If you are here for the short answer here it is = Both methods gave the same render times.
But for more details keep reading.

What I did?

This time I worked with a FLIP ocean sim that was extended with Houdini’s standard tools. I used Karma CPU to render the ocean because as far as I know XPU (Houdini 19.5) can’t render that default ocean material Houdini has. See below the documentation from SideFX, it says ocean material only works with Karma CPU.

https://www.sidefx.com/docs/houdini/nodes/lop/karmaocean.html

Solaris (especially the stage context) has always felt a bit confusing for me, however, the karma ocean node in stage is pretty useful and easy to understand. It captures all the required masks, spectras, creates the materials, gives you the detailed options like dicing. So you don’t have to bring in your ocean sim with a SOP Import and do all manual works.

I also added a canoe RBD element, a Mutant that rises out of the ocean and whitewater which were all rendered with Karma XPU and they obviously were a lot faster than the ocean render. Here is the result of the overall render.

Render Layers

In Karma I realized that adding mattes or phantom objects add a lot of time to the renders (of course it is based on the complexity of the scene) but it feels the secondary effects of matte objects affect the render times substantially compared to some other renderers. The ocean is the one that is rendered with the white water being a matte, the mutant and the canoe being phantom objects. The render settings can be seen below. (the settings that are not written below are left default)

Resolution: 1920x1080
Primary Samples: 34
Min Secondary Samples: 1
Max Secondary Samples: 8
Screendoor Samples: 2
Volume Step Rate: 0.1
Refraction Limit: 5
Color Limit: 6
Russian Roulette Cutoff Depth: 3

These values did not give me the best result, that’s why I used the denoising tools in the img context inside Houdini. If you haven’t tried the denoise options here (Denoise AI and Denoise TVD nodes in the img context), you should, it gets rid of grain and doesn’t blur the view much. I can’t say I used a lot of denoising tools but Houdini’s denoising option is one of the best I’ve ever seen.

While comparing I kept all the settings the same and the result seemed same to me also. And the experiment was done only for the ocean layer.
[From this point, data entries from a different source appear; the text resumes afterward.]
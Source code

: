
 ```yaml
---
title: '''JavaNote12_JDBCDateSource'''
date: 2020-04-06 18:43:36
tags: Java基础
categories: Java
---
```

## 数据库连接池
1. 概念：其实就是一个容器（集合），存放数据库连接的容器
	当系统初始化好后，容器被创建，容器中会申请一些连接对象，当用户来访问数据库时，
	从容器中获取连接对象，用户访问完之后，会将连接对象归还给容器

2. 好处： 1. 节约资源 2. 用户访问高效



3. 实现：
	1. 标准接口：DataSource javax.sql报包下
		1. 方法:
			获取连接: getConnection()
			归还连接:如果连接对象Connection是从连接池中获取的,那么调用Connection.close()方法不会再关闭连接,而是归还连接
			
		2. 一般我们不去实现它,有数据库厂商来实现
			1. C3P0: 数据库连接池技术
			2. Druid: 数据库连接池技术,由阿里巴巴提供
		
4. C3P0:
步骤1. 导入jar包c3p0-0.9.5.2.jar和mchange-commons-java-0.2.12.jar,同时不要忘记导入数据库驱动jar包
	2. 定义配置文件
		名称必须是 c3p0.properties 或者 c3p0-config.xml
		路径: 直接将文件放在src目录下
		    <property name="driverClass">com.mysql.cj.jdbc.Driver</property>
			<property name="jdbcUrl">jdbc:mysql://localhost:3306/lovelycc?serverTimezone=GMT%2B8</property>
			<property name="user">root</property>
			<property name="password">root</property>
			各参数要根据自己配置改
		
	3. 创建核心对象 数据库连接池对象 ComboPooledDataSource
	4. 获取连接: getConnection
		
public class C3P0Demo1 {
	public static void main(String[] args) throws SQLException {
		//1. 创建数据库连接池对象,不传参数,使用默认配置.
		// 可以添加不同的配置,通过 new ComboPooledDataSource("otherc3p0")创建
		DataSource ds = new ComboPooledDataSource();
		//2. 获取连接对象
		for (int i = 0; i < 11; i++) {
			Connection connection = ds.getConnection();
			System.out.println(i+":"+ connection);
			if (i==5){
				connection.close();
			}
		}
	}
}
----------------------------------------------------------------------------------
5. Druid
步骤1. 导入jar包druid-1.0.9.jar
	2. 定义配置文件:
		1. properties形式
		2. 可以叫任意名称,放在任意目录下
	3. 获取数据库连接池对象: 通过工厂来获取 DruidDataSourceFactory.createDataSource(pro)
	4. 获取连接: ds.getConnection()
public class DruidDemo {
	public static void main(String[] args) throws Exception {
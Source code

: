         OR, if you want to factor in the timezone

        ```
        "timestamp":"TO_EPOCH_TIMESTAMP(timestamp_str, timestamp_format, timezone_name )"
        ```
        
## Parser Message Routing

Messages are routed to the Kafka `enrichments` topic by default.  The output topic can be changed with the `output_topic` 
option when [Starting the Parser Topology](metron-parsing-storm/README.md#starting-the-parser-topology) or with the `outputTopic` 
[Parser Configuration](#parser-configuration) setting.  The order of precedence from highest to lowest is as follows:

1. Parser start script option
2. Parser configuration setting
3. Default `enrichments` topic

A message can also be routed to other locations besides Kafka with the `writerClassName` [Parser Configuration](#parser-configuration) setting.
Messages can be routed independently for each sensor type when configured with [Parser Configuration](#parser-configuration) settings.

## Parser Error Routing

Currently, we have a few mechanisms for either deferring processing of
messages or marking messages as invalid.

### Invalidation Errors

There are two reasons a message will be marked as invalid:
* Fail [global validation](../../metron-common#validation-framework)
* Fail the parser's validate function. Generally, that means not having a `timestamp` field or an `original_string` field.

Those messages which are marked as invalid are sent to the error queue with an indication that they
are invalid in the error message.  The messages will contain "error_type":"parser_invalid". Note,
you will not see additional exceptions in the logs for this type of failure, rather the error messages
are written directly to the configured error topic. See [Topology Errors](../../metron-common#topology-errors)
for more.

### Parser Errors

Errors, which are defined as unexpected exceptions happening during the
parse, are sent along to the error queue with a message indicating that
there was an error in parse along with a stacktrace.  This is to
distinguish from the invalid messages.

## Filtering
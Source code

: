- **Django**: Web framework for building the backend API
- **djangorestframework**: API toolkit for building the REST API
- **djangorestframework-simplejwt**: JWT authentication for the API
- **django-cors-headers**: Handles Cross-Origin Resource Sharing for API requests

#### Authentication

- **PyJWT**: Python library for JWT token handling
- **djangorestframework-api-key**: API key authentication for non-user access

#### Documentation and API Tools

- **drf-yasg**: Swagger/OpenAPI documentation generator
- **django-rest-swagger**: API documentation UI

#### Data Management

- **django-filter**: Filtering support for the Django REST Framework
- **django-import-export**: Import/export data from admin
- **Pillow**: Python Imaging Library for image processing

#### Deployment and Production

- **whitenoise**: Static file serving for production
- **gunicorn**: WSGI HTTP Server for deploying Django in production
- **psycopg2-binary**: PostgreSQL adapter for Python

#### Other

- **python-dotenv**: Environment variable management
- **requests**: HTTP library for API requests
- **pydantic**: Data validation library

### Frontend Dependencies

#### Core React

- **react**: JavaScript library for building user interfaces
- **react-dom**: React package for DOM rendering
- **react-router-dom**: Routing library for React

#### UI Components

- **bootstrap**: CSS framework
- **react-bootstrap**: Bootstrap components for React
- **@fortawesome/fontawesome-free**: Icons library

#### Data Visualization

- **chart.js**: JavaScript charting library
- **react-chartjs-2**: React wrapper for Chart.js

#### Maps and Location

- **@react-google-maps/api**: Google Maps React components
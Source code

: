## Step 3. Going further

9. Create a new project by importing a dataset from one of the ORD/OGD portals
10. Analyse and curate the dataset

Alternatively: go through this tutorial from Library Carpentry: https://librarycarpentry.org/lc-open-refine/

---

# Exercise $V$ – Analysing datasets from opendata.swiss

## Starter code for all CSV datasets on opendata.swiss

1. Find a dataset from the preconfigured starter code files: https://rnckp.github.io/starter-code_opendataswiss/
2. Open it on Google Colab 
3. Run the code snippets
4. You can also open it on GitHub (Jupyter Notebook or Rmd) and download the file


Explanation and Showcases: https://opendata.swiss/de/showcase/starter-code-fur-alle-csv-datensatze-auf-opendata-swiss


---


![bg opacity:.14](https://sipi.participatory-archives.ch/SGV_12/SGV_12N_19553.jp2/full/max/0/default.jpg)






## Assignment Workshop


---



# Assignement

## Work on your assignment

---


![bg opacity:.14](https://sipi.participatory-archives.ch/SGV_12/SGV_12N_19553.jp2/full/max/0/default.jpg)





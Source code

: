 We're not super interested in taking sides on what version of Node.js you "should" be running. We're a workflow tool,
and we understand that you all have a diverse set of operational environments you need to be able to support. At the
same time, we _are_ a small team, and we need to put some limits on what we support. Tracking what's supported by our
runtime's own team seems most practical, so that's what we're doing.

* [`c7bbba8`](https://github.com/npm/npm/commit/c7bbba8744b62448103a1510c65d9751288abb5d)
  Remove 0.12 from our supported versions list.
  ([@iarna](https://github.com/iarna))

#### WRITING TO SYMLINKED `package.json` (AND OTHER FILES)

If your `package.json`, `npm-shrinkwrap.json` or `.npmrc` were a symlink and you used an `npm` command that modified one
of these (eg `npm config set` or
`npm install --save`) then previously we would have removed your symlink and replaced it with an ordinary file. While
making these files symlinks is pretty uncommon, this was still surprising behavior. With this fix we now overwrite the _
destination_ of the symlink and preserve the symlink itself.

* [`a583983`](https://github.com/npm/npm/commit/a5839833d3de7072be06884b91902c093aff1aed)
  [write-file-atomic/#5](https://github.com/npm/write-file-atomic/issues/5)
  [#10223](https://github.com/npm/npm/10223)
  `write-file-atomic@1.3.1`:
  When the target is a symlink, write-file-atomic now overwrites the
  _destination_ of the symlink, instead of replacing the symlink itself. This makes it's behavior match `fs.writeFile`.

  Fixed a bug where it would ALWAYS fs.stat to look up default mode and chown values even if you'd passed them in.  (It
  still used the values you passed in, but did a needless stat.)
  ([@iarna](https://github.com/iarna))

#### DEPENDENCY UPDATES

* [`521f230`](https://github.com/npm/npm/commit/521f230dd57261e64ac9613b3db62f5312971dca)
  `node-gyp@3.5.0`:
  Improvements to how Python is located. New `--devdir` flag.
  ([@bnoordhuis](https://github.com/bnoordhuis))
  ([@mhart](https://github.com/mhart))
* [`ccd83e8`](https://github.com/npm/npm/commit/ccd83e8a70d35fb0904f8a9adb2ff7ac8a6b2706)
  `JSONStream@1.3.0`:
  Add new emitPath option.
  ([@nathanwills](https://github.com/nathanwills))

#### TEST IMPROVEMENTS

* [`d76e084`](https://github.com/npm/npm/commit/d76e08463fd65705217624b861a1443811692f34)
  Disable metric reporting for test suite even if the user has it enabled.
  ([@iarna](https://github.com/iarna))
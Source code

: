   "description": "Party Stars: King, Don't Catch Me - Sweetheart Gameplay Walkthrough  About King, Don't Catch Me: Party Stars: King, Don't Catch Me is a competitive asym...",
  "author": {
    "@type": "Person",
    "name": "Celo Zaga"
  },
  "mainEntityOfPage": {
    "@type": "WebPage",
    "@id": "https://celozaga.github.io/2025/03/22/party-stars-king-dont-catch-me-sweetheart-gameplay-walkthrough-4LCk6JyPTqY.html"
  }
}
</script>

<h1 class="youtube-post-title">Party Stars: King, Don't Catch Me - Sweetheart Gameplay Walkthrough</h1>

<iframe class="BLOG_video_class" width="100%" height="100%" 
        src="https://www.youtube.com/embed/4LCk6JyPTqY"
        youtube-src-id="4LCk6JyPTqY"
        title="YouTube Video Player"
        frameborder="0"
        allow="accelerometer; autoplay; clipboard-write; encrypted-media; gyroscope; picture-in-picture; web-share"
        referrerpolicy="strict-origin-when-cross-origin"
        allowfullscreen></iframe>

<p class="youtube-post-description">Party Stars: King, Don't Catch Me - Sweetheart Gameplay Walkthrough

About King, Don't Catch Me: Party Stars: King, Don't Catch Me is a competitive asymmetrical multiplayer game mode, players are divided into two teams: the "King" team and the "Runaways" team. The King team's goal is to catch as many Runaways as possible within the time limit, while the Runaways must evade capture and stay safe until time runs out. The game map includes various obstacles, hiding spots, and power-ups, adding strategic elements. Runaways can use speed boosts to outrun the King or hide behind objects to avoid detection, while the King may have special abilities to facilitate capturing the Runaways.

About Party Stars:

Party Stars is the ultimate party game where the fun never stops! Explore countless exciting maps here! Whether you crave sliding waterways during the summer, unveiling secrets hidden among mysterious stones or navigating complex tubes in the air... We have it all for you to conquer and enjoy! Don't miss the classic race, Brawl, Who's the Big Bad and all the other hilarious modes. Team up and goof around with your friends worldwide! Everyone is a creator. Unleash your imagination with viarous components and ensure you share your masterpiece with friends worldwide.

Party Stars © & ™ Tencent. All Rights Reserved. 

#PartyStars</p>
Render times were not always exactly the same so I decided to do 3 renders for each context. Regular Karma ROP in the out context gave me 8:02, 8:00 and 7:58 averaging at 8:00 for the same frame. Stage context showed 7:58, 8:09 and 8:06 which averages to 8:04. Here the PC specs come into play a lot obviously which can be seen below:

i7 9700F 3.0GHz
32GB RAM
RTX 2060

And some nerdy values =
Ocean Polycount: 1,335,254
FLIP Particle Count: 13,543,481
FLIP Sim Time: 18 hours
FLIP Meshing Time: 2,5 min per frame
Total Number of Frames: 335

After testing this, I had the curiosity to try exporting the ocean mesh as a USD and importing it into stage and rendering that way. Because I thought maybe using a reference node to bring the USD and not a SOP Import in stage might make things faster. To my surprise using a USD made things a bit slower which is weird. So importing a USD into Stage and rendering was 10 seconds slower. Of course these are again all dependent on PC specs, maybe a faster Hard Disk might read the USD more efficiently and start the render earlier making this method the fastest of all.

Lighting

In case you are wondering, the lighting is pretty basic. There is just one HDRI light and two distant lights. One of the distant lights have sharper shadows, the other softer, that’s all.

Comparison with Mantra

I know that Mantra is old now but since the setup is already there I decided to give Mantra a try. It is nearly impossible to get the same quality of course but I did my best to get similar results. For Mantra the average time was 7:28.

Final Thoughts

This one was a surprising and unpredictable experiment. Before writing this article, I was confident that the stage context would give me faster render times. However, the timings were nearly equal. Still I am happy with Karma even though I wish the CPU option would render faster. About using USDs, I am still not very comfortable with them but I guess it is the future so I should better get used to it. Also Mantra surprised me, I was thinking it would be a lot slower compared to Karma. Of course the graininess would be easier to check with an animation but still even a still frame test showed a 30 second speed difference. Apparently even though Mantra won’t be getting any updates or new feautres it is still a viable renderer.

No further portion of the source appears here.